__Exercise__
Search the data for the word "toán" and copy every line where it occurs.

Stored items
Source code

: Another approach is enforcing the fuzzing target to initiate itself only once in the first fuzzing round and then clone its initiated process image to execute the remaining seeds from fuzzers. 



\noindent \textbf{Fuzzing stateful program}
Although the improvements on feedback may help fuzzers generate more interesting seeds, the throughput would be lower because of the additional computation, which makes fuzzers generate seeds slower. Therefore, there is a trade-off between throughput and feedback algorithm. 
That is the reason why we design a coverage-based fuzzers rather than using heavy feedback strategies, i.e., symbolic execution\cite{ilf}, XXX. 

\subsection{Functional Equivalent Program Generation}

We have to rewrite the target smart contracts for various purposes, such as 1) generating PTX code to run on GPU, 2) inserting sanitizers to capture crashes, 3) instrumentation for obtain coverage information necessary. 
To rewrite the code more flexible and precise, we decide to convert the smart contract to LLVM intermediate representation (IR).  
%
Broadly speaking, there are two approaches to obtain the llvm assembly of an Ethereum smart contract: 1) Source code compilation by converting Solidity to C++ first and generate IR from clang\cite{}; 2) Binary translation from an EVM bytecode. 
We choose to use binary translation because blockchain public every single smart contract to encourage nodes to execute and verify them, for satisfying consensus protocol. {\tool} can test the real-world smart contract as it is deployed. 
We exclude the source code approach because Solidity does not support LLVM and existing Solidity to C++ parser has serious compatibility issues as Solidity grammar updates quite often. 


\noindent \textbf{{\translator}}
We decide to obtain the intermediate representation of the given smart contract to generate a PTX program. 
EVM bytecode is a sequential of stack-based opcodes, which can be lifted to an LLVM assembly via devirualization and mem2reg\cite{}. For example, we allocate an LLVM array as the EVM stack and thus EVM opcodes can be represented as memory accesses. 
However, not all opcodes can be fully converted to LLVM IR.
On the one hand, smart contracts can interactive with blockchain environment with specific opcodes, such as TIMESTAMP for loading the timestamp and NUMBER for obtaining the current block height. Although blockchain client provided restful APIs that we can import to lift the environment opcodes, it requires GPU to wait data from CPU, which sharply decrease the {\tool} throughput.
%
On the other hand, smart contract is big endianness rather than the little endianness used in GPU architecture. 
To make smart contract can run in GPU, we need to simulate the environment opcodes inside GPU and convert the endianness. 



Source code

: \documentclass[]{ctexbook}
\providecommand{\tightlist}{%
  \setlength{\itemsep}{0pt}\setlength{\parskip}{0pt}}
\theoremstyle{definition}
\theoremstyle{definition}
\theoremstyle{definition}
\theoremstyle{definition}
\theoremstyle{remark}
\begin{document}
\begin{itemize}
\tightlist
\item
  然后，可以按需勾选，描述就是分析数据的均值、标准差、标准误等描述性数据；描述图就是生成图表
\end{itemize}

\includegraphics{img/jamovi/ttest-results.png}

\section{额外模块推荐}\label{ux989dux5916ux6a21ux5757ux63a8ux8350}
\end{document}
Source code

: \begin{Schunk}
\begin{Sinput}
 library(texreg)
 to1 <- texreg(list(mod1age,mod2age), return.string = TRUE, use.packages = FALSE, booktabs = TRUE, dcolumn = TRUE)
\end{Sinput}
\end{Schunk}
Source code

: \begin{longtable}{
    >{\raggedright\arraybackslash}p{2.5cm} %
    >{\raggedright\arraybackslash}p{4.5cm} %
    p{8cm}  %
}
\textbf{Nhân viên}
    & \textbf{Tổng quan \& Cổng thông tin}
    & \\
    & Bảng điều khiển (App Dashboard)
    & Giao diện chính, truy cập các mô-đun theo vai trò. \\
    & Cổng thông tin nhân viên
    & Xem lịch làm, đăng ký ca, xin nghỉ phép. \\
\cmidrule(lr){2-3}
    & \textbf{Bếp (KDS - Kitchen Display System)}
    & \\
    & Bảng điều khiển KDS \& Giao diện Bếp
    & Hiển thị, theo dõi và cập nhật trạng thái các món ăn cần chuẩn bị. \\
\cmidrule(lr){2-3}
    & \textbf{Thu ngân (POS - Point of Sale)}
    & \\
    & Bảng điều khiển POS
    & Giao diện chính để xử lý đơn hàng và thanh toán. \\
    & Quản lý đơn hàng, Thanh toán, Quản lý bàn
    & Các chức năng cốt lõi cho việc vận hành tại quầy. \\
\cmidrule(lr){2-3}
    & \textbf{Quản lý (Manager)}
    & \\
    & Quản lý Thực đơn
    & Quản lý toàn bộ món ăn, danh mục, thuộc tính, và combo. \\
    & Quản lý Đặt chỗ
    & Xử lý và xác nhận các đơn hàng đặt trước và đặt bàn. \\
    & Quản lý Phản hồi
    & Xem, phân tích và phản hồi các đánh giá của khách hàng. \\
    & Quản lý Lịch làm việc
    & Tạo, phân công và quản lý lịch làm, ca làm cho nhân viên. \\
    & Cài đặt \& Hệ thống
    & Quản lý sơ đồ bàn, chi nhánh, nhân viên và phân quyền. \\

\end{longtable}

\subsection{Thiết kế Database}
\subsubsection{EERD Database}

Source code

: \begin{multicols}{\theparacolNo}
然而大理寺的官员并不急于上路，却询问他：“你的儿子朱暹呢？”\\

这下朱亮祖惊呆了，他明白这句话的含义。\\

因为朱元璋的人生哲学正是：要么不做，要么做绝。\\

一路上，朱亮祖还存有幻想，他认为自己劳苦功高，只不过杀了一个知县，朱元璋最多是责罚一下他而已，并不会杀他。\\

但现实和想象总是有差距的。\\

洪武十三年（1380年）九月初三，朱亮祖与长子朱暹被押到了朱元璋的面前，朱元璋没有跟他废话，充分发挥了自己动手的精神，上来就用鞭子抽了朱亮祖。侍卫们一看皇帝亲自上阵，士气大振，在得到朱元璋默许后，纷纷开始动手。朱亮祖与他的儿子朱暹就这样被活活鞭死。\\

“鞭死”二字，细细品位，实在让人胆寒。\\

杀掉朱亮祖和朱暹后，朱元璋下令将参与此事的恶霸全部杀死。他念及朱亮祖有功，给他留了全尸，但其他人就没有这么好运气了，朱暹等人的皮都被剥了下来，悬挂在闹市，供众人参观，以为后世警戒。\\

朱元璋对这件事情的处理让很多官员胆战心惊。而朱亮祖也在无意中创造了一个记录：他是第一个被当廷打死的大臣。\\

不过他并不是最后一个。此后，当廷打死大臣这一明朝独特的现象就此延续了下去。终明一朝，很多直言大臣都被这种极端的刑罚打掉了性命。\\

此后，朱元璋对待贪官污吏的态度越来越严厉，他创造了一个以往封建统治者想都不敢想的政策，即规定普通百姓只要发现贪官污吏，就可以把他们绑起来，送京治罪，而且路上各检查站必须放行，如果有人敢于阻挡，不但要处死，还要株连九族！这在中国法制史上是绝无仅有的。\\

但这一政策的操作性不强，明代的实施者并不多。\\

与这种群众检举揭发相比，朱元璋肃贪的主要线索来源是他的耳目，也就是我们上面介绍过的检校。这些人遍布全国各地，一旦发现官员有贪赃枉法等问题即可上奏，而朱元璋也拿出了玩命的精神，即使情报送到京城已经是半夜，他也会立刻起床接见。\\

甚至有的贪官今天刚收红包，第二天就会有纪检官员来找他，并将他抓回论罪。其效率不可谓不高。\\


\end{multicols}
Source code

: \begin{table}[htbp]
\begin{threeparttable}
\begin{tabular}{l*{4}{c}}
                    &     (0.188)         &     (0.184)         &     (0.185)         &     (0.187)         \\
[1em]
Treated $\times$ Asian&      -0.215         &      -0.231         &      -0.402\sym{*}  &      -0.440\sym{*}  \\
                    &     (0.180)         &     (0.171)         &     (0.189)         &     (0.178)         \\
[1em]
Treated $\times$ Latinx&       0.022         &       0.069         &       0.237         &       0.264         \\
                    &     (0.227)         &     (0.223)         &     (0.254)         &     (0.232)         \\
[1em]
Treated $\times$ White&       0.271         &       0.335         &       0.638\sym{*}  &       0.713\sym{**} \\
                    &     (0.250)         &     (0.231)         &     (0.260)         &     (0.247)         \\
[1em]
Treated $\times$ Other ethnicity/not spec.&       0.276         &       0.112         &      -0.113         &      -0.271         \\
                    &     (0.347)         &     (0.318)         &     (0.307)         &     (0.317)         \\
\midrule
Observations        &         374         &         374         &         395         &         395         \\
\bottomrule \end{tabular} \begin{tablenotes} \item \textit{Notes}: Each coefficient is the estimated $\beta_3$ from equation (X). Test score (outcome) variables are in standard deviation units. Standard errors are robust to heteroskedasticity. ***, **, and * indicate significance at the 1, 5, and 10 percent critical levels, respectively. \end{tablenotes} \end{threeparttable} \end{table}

__Task solution__
    & Giao diện chính để xử lý đơn hàng và thanh toán. \\
    & Quản lý đơn hàng, Thanh toán, Quản lý bàn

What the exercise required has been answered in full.